Initially, Buddhism remained one of the many small sects in India. The main breakthrough came when King Asoka (ca. 270-232 BCE) converted to Buddhism. He did not make it a state religion, but supported all ethical religions. He organised the spreading of Buddhism throughout India, but also beyond; most importantly to Shri Lanka. This occurred after the Third Council.


The First Council

Three months after the Buddha's Mahaparinirvana (passing away), his immediate disciples convened a council at Rajagaha. Maha Kassapa, the most respected and senior monk, presided at the Council.
Two very important personalities who specialised in the two areas of the teachings:
- The Dharma: Ananda, the closest constant companion and disciple of the Buddha for 25 years.
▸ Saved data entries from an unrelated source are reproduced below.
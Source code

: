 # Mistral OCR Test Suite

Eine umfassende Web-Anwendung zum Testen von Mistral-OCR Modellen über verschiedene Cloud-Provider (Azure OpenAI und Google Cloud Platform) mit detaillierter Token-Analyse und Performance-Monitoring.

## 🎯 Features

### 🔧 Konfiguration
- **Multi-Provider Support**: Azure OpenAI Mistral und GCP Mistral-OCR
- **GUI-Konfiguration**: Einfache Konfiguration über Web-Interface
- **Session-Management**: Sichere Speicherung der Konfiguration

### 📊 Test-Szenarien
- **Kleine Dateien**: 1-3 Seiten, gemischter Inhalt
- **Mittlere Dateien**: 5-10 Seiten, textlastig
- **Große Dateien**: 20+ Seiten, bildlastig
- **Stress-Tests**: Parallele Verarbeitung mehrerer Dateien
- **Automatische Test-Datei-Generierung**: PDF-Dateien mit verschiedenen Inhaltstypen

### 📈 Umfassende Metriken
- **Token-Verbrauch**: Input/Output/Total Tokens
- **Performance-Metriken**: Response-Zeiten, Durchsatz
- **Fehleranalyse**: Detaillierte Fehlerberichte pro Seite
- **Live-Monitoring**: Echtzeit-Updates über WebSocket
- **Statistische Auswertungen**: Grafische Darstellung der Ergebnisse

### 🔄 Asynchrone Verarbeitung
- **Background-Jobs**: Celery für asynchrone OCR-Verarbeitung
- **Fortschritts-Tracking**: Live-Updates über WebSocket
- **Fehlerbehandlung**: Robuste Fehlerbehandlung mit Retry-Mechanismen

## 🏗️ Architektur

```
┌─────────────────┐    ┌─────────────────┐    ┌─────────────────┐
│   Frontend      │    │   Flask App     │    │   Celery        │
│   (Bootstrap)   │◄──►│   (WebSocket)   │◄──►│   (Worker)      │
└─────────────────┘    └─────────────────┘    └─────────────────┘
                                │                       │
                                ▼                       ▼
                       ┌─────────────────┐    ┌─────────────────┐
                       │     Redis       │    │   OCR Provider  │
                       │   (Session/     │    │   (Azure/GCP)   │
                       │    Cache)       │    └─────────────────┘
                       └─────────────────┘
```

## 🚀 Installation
Endowed with a remarkable memory, Ananda was able to recite what was spoken by the Buddha.
- The Vinaya: Upali remembered all the Vinaya rules.
Only these two sections - the Dharma and the Vinaya - were recited at the First Council (no mention was made of the Abhidharma yet). Though there were no differences of opinion on the Dharma there was some discussion about the Vinaya rules.
Before the Buddha's Parinirvanana, he had told Ananda that if the Sangha wished to amend or modify some minor rules, they could do so. But Ananda forgot to ask the Buddha what the minor rules were. As the members of the Council were unable to agree as to what constituted the minor rules, Maha Kassapa finally ruled that no disciplinary rule laid down by the Buddha should be changed, and no new ones should be introduced. No intrinsic reason was given. Maha Kassapa did say one thing, however: "If we changed the rules, people will say that Ven. Gautama's disciples changed the rules even before his funeral fire has ceased burning."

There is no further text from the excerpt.